りんさくフェスタ | ナノ

ガラスの靴は落として割れた


昔々とあるところに、桜という少女がいました。桜は母親を亡くしていましたが、母の最期の言葉である「勇気と優しさ」を忘れずに暮らしていました。ある日父が再婚をすると言ったので、桜は継母と意地悪な二人の姉と一緒に暮らすことになりました。新しい家族を迎えてしばらくすると、父は流行病で亡くなってしまいました。守ってくれる父がいなくなり、継母と姉の意地悪はより激しくなりました。しかし桜は「勇気と優しさ」を忘れずに過ごしていました。時に悲しくなることはありましたが桜にはネズミの友達がいて、時に自分を励ましていました。
ある日、桜が買い物をしに出かけると、翼という少年に出会いました。翼は、桜のことを一目で好きになってしまいました。翼は桜に名前を尋ねるものの、桜は教えようとしませんでした。桜はもう使用人同然の生活をしていたからです。継母たちに灰かぶりと呼ばれ、そんなことを身なりの整った翼に言えるわけがありませんでした。翼はそんな桜に寂しさを抱きながらも、別れた桜にまた会いたいと思ってしまったのです。翼は国中の女を城に呼び、お妃選びの舞踏会を開くことにしました。
これを聞いた桜は、自分も舞踏会に行きたいと思いました。継母は桜が仕事を終わらせてドレスを用意できたら連れて行っても良いと言ったので、桜は熱心に仕事を頑張りました。ドレスは桜が仕事をしている間に、ネズミたちが母のドレスを直していてくれていました。そうして仕事を終え、ドレスを着た桜に継母は「そんなみすぼらしい格好で舞踏会に行くなんて」と言いました。二人の姉は桜のドレスをボロボロに引き裂き「身の程知らず」と言いました。三人は馬車に乗り、城へ向かう後姿を桜は茫然と立ち尽くしながら見ていました。

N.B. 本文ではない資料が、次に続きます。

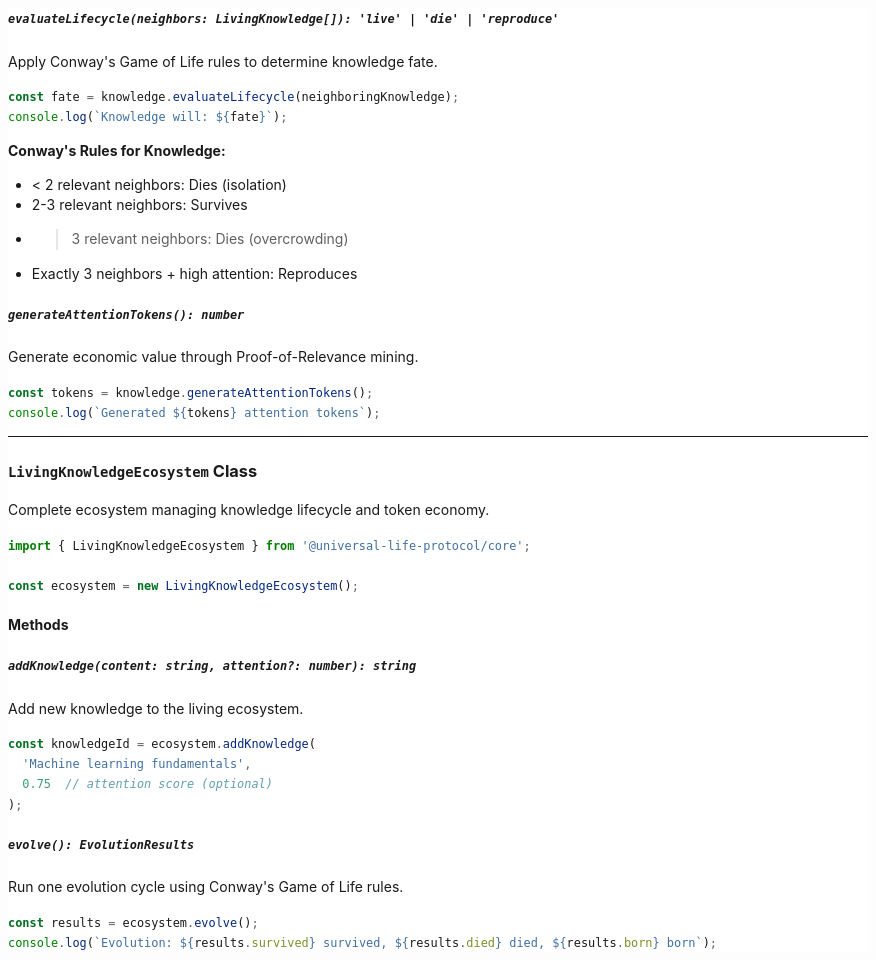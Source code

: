 ##### `evaluateLifecycle(neighbors: LivingKnowledge[]): 'live' | 'die' | 'reproduce'`

Apply Conway's Game of Life rules to determine knowledge fate.

```javascript
const fate = knowledge.evaluateLifecycle(neighboringKnowledge);
console.log(`Knowledge will: ${fate}`);
```

**Conway's Rules for Knowledge:**
- < 2 relevant neighbors: Dies (isolation)
- 2-3 relevant neighbors: Survives
- > 3 relevant neighbors: Dies (overcrowding)
- Exactly 3 neighbors + high attention: Reproduces

##### `generateAttentionTokens(): number`

Generate economic value through Proof-of-Relevance mining.

```javascript
const tokens = knowledge.generateAttentionTokens();
console.log(`Generated ${tokens} attention tokens`);
```

---

### `LivingKnowledgeEcosystem` Class

Complete ecosystem managing knowledge lifecycle and token economy.

```javascript
import { LivingKnowledgeEcosystem } from '@universal-life-protocol/core';

const ecosystem = new LivingKnowledgeEcosystem();
```

#### Methods

##### `addKnowledge(content: string, attention?: number): string`

Add new knowledge to the living ecosystem.

```javascript
const knowledgeId = ecosystem.addKnowledge(
  'Machine learning fundamentals',
  0.75  // attention score (optional)
);
```

##### `evolve(): EvolutionResults`

Run one evolution cycle using Conway's Game of Life rules.

```javascript
const results = ecosystem.evolve();
console.log(`Evolution: ${results.survived} survived, ${results.died} died, ${results.born} born`);
```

そんな桜を遠くから見ている人がいました。魔法使いです、名前はりんねと言いました。りんねは桜の事をずっと見ていて、なんとか助けてあげたいと思いました。しかし、りんねは魔法使いです。桜を助けてしまうと、桜は王子である翼のところにいってしまう。それを見るのはりんねにとって酷なことでした。しかし、それが桜にとっての幸せなら、とりんねは意を決し声をかけました。
「おい」
振り向いた桜の目には涙が溜まっており、りんねの胸が痛みました。桜には笑っていてほしい。そんな思いからりんねは桜に魔法をかけていきます。桜はみるみるうちに素敵なドレスを身に纏い、目の前には立派なカボチャの馬車までありました。そしてりんねは最後にガラスの靴を手に取りました。この靴を履かせると彼女は舞踏会に行ってしまう。りんねは最後の賭けに出ました。この世の中で一番の魔法はほんの少しの勇気だと知っていたからです。

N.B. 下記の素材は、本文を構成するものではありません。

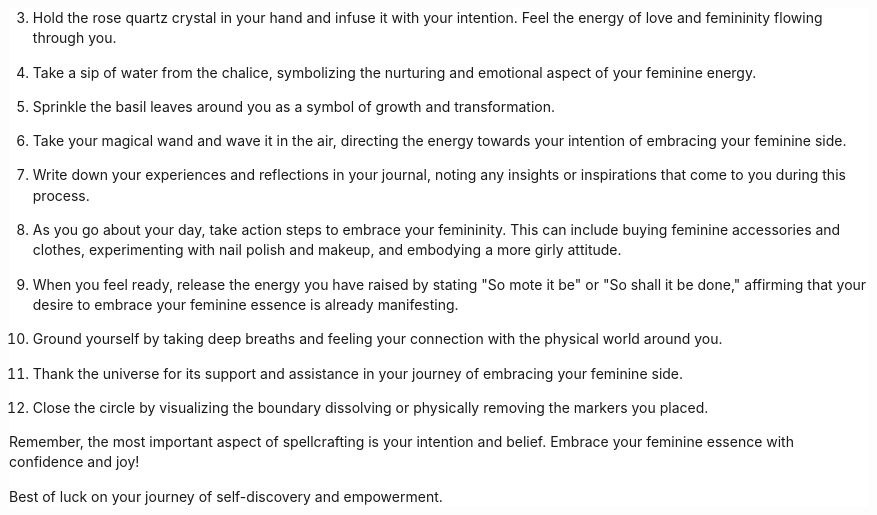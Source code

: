 3. Hold the rose quartz crystal in your hand and infuse it with your intention. Feel the energy of love and femininity flowing through you.

4. Take a sip of water from the chalice, symbolizing the nurturing and emotional aspect of your feminine energy.

5. Sprinkle the basil leaves around you as a symbol of growth and transformation.

6. Take your magical wand and wave it in the air, directing the energy towards your intention of embracing your feminine side.

7. Write down your experiences and reflections in your journal, noting any insights or inspirations that come to you during this process.

8. As you go about your day, take action steps to embrace your femininity. This can include buying feminine accessories and clothes, experimenting with nail polish and makeup, and embodying a more girly attitude.

9. When you feel ready, release the energy you have raised by stating "So mote it be" or "So shall it be done," affirming that your desire to embrace your feminine essence is already manifesting.

10. Ground yourself by taking deep breaths and feeling your connection with the physical world around you.

11. Thank the universe for its support and assistance in your journey of embracing your feminine side.

12. Close the circle by visualizing the boundary dissolving or physically removing the markers you placed.



Remember, the most important aspect of spellcrafting is your intention and belief. Embrace your feminine essence with confidence and joy!



Best of luck on your journey of self-discovery and empowerment.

「ガラスの靴を渡したら、お前は舞踏会に行ってしまうのか。おれは、魔法使いだが、お前を手助けしてやりたくないと思ってしまう。おれには何もないけれど、願わくばおれはお前の王子になりたい」
桜はそんな魔法使いを見て、何故か舞踏会に行かなくてもいいと思ってしまいました。煌びやかな世界にも夢を見るけれど、いつでも自分のためだけに煌びやかな夢を見せてくれる魔法使いに惹かれてしまったのです。ガラスの靴は落として割れてしまいました。彼女がガラスの靴を必要とすることはもうありませんでしたから。

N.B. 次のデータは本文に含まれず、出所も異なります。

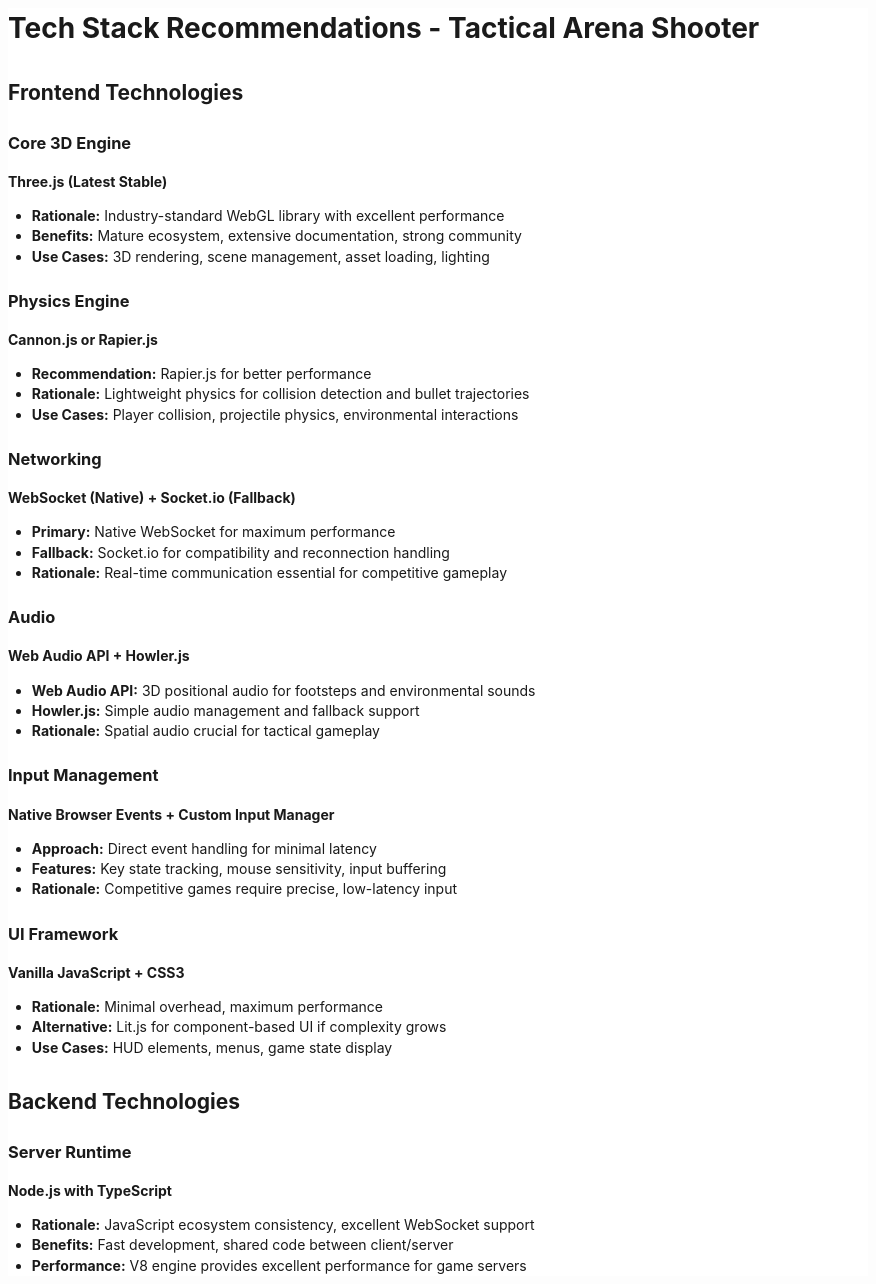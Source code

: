 # Tech Stack Recommendations - Tactical Arena Shooter

## Frontend Technologies

### Core 3D Engine
**Three.js (Latest Stable)**
- **Rationale:** Industry-standard WebGL library with excellent performance
- **Benefits:** Mature ecosystem, extensive documentation, strong community
- **Use Cases:** 3D rendering, scene management, asset loading, lighting

### Physics Engine
**Cannon.js or Rapier.js**
- **Recommendation:** Rapier.js for better performance
- **Rationale:** Lightweight physics for collision detection and bullet trajectories
- **Use Cases:** Player collision, projectile physics, environmental interactions

### Networking
**WebSocket (Native) + Socket.io (Fallback)**
- **Primary:** Native WebSocket for maximum performance
- **Fallback:** Socket.io for compatibility and reconnection handling
- **Rationale:** Real-time communication essential for competitive gameplay

### Audio
**Web Audio API + Howler.js**
- **Web Audio API:** 3D positional audio for footsteps and environmental sounds
- **Howler.js:** Simple audio management and fallback support
- **Rationale:** Spatial audio crucial for tactical gameplay

### Input Management
**Native Browser Events + Custom Input Manager**
- **Approach:** Direct event handling for minimal latency
- **Features:** Key state tracking, mouse sensitivity, input buffering
- **Rationale:** Competitive games require precise, low-latency input

### UI Framework
**Vanilla JavaScript + CSS3**
- **Rationale:** Minimal overhead, maximum performance
- **Alternative:** Lit.js for component-based UI if complexity grows
- **Use Cases:** HUD elements, menus, game state display

## Backend Technologies

### Server Runtime
**Node.js with TypeScript**
- **Rationale:** JavaScript ecosystem consistency, excellent WebSocket support
- **Benefits:** Fast development, shared code between client/server
- **Performance:** V8 engine provides excellent performance for game servers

こうしてふたりは幸せな時を過ごしましたとさ。めでたし、めでたし。


シンデレラパロでした。そういえば昨日のりんねはシンデレラ回でしたね!あとわたしが昨日シンデレラを見に行ったのでタイムリーなリクエストになりました。このような感じでよかったでしょうか、、、?シンデレラには女の子の夢とときめきがたくさん詰まっていて憧れますね。それではリクエストありがとうございました!